Anspruch Erforderliche Modelleigenschaften
Akzeptanz des Modells fördern
  • transparente Berechnungsalgorithmen (keine Black-Box)
  • einzelfallbezogene Betrachtung für alle Standorttypen (bzgl. Vornutzung, Lage im Siedlungsraum, Integrationsgrad, Eigentümerschaft, Entwicklungsträgerschaft etc.) und Nutzungsformen
  • erstellt ohne Eigeninteressen
Direkte und indirekte Kosten- und Nutzeneffekte abbilden
  • zwischen (kurzfristigem) Projektergebnis und (langfristiger) Kosten-Nutzen-Betrachtung trennen
Unterschiedliche Interessenlage der Beteiligten berücksichtigen
  • moderierte Workshops zur Datensammlung und Szenarienbildung
  • transparente Berechnungsalgorithmen (keine Black-Box)

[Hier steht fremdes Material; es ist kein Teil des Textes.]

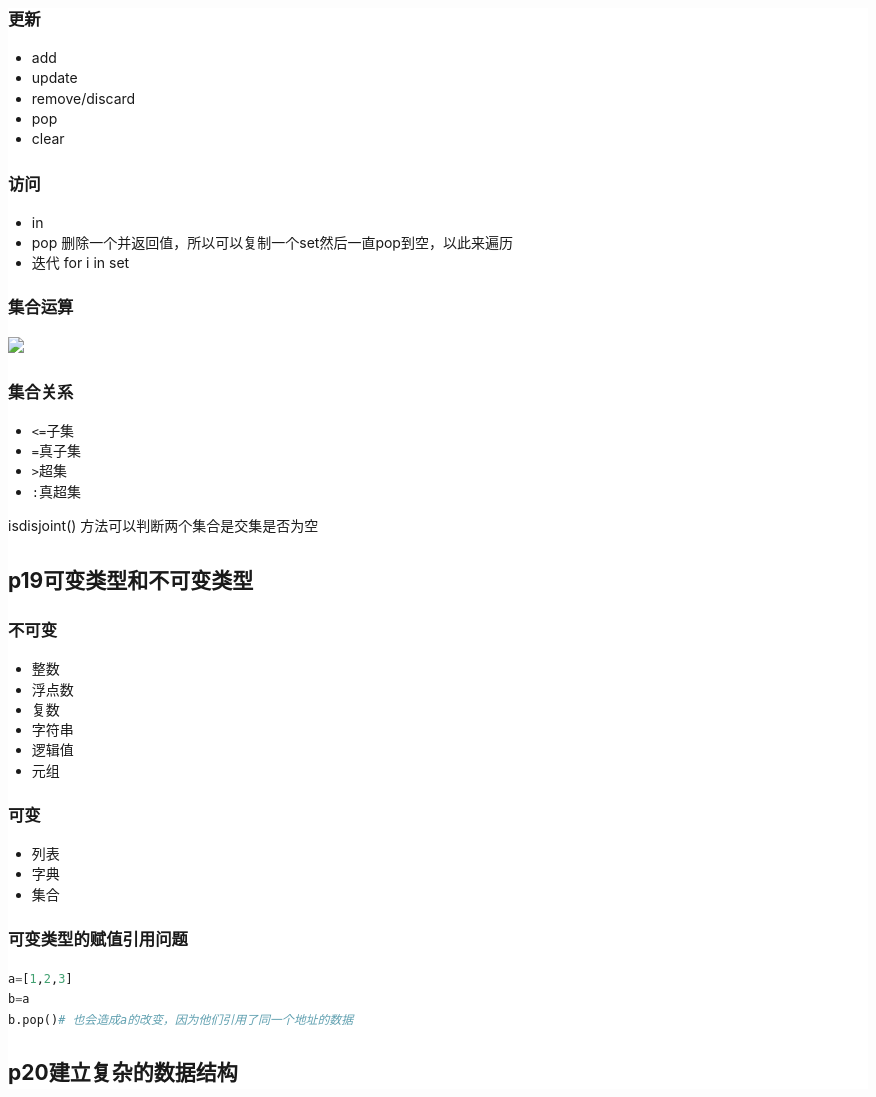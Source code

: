 ### 更新
+ add
+ update
+ remove/discard
+ pop
+ clear

### 访问
+ in
+ pop 删除一个并返回值，所以可以复制一个set然后一直pop到空，以此来遍历
+ 迭代 for i in set

### 集合运算

![](https://img.qylh.xyz/blog/1655610182239.png)

### 集合关系

+ `<=`子集
+ `=`真子集
+ `>`超集
+ `:`真超集

isdisjoint() 方法可以判断两个集合是交集是否为空

## p19可变类型和不可变类型

### 不可变
+ 整数
+ 浮点数
+ 复数
+ 字符串
+ 逻辑值
+ 元组

### 可变
+ 列表
+ 字典
+ 集合

### 可变类型的赋值引用问题

```python
a=[1,2,3]
b=a
b.pop()# 也会造成a的改变，因为他们引用了同一个地址的数据
```
## p20建立复杂的数据结构
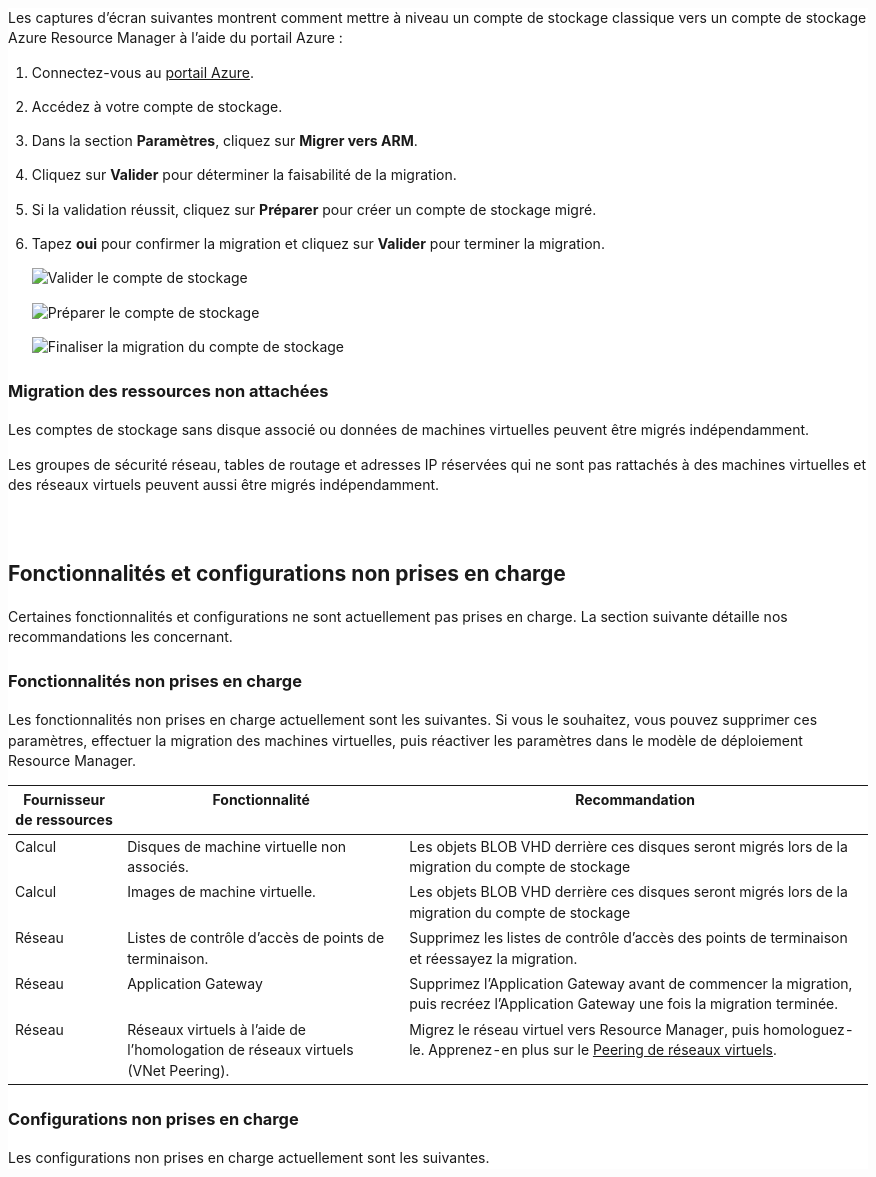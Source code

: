 Les captures d’écran suivantes montrent comment mettre à niveau un compte de stockage classique vers un compte de stockage Azure Resource Manager à l’aide du portail Azure :
1. Connectez-vous au [portail Azure](https://portal.azure.com).
2. Accédez à votre compte de stockage.
3. Dans la section **Paramètres**, cliquez sur **Migrer vers ARM**.
4. Cliquez sur **Valider** pour déterminer la faisabilité de la migration.
5. Si la validation réussit, cliquez sur **Préparer** pour créer un compte de stockage migré.
6. Tapez **oui** pour confirmer la migration et cliquez sur **Valider** pour terminer la migration.

    ![Valider le compte de stockage](../../includes/media/storage-account-upgrade-classic/storage-migrate-resource-manager-1.png)
    
    ![Préparer le compte de stockage](../../includes/media/storage-account-upgrade-classic/storage-migrate-resource-manager-2.png)
    
    ![Finaliser la migration du compte de stockage](../../includes/media/storage-account-upgrade-classic/storage-migrate-resource-manager-3.png)

### <a name="migration-of-unattached-resources"></a>Migration des ressources non attachées
Les comptes de stockage sans disque associé ou données de machines virtuelles peuvent être migrés indépendamment.

Les groupes de sécurité réseau, tables de routage et adresses IP réservées qui ne sont pas rattachés à des machines virtuelles et des réseaux virtuels peuvent aussi être migrés indépendamment.

<br>

## <a name="unsupported-features-and-configurations"></a>Fonctionnalités et configurations non prises en charge
Certaines fonctionnalités et configurations ne sont actuellement pas prises en charge. La section suivante détaille nos recommandations les concernant.

### <a name="unsupported-features"></a>Fonctionnalités non prises en charge
Les fonctionnalités non prises en charge actuellement sont les suivantes. Si vous le souhaitez, vous pouvez supprimer ces paramètres, effectuer la migration des machines virtuelles, puis réactiver les paramètres dans le modèle de déploiement Resource Manager.

| Fournisseur de ressources | Fonctionnalité | Recommandation |
| --- | --- | --- |
| Calcul | Disques de machine virtuelle non associés. | Les objets BLOB VHD derrière ces disques seront migrés lors de la migration du compte de stockage |
| Calcul | Images de machine virtuelle. | Les objets BLOB VHD derrière ces disques seront migrés lors de la migration du compte de stockage |
| Réseau | Listes de contrôle d’accès de points de terminaison. | Supprimez les listes de contrôle d’accès des points de terminaison et réessayez la migration. |
| Réseau | Application Gateway | Supprimez l’Application Gateway avant de commencer la migration, puis recréez l’Application Gateway une fois la migration terminée. |
| Réseau | Réseaux virtuels à l’aide de l’homologation de réseaux virtuels (VNet Peering). | Migrez le réseau virtuel vers Resource Manager, puis homologuez-le. Apprenez-en plus sur le [Peering de réseaux virtuels](../virtual-network/virtual-network-peering-overview.md). |

### <a name="unsupported-configurations"></a>Configurations non prises en charge
Les configurations non prises en charge actuellement sont les suivantes.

  • Zuordnung von Kosten und Nutzen zu Trägern bzw. zu Nutznießern
  • Betonung der Nutzenbetrachtung
Komplexe Zusammenhänge (insbesondere beim Nutzen) und Vielfalt abbilden
  • jeweils an den Einzelfall angepasstes Rechenmodell
  • einfache Erweiterbarkeit des Modells um zusätzliche Aspekte
  • externe gutachterliche Meinung kombiniert mit Kenntnissen der lokalen „Insider“
Multifunktionelle Nutzungsansprüche an die Fläche
  • nicht nur Wohnen, sondern auch Gewerbe- und Produktionsnutzung betrachten
  • Betonung der Umfeldauswirkungen unterschiedlicher Nutzungsoptionen
Unterstützung der kommunalen Entscheidungsfindung in Bezug auf den Umgang mit Flächen
  • Definition der kommunalen Verhandlungsposition, z. B. gegenüber Investoren
  • präsentierfähige Dokumentation der Ergebnisse für Entscheidungsgremien mit bekannten Basisdaten

Der Autor


Dr.-Ing. Kai Steffens
Dr.-Ing. Kai Steffens ist seit 1996 Geschäftsführer der BDO Technik- und Umweltconsulting GmbH, einem Joint-Venture-Unternehmen der BDO AG Wirtschaftsprüfungsgesellschaft mit der Ingenieurbürogruppe Weyer. Seine Haupttätigkeitsfelder liegen in Kommunalnutzenanalysen, in Wirtschaftlichkeitsanalysen in technischen Projekten, in Due Diligences (Technik und Umwelt) sowie in der technischen Wirtschaftsprüfung.